** Dataset records follows **
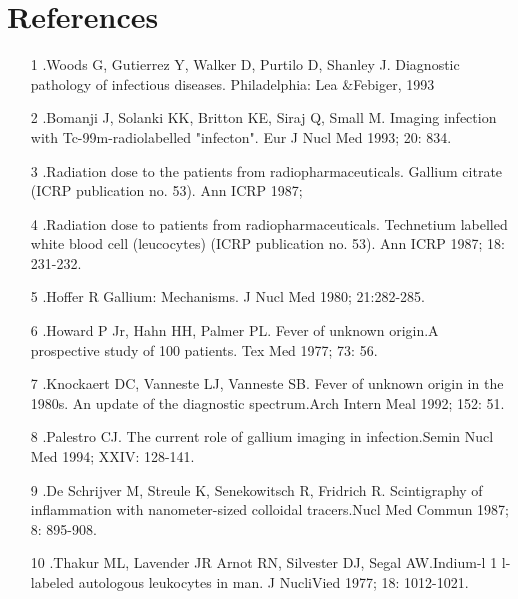\documentclass[12pt]{article}
\begin{document}
\section*{References}
\begin{itemize}
\item [1].Woods G, Gutierrez Y, Walker D, Purtilo D, Shanley J. Diagnostic pathology of infectious diseases. Philadelphia: Lea &Febiger, 1993
\item [2].Bomanji J, Solanki KK, Britton KE, Siraj Q, Small M. Imaging infection with Tc-99m-radiolabelled "infecton". Eur J Nucl Med 1993; 20: 834.
\item [3].Radiation dose to the patients from radiopharmaceuticals. Gallium citrate (ICRP publication no. 53). Ann ICRP 1987;
\item [4].Radiation dose to patients from radiopharmaceuticals. Technetium labelled white blood cell (leucocytes) (ICRP publication no. 53). Ann ICRP 1987; 18: 231-232.
\item [5].Hoffer R Gallium: Mechanisms. J Nucl Med 1980; 21:282-285.
\item [6].Howard P Jr, Hahn HH, Palmer PL. Fever of unknown origin.A prospective study of 100 patients. Tex Med 1977; 73: 56.
\item [7].Knockaert DC, Vanneste LJ, Vanneste SB. Fever of unknown origin in the 1980s. An update of the diagnostic spectrum.Arch Intern Meal 1992; 152: 51.
\item [8].Palestro CJ. The current role of gallium imaging in infection.Semin Nucl Med 1994; XXIV: 128-141.
\item [9].De Schrijver M, Streule K, Senekowitsch R, Fridrich R. Scintigraphy of inflammation with nanometer-sized colloidal tracers.Nucl Med Commun 1987; 8: 895-908.
\item [10].Thakur ML, Lavender JR Arnot RN, Silvester DJ, Segal AW.Indium-l 1 l-labeled autologous leukocytes in man. J NucliVied 1977; 18: 1012-1021.


\end{itemize}






 
\end{document}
** End of Dataset records **
Above are the records; copy each line from them that includes the string "unknown".

\item [6].Howard P Jr, Hahn HH, Palmer PL. Fever of unknown origin.A prospective study of 100 patients. Tex Med 1977; 73: 56.
\item [7].Knockaert DC, Vanneste LJ, Vanneste SB. Fever of unknown origin in the 1980s. An update of the diagnostic spectrum.Arch Intern Meal 1992; 152: 51.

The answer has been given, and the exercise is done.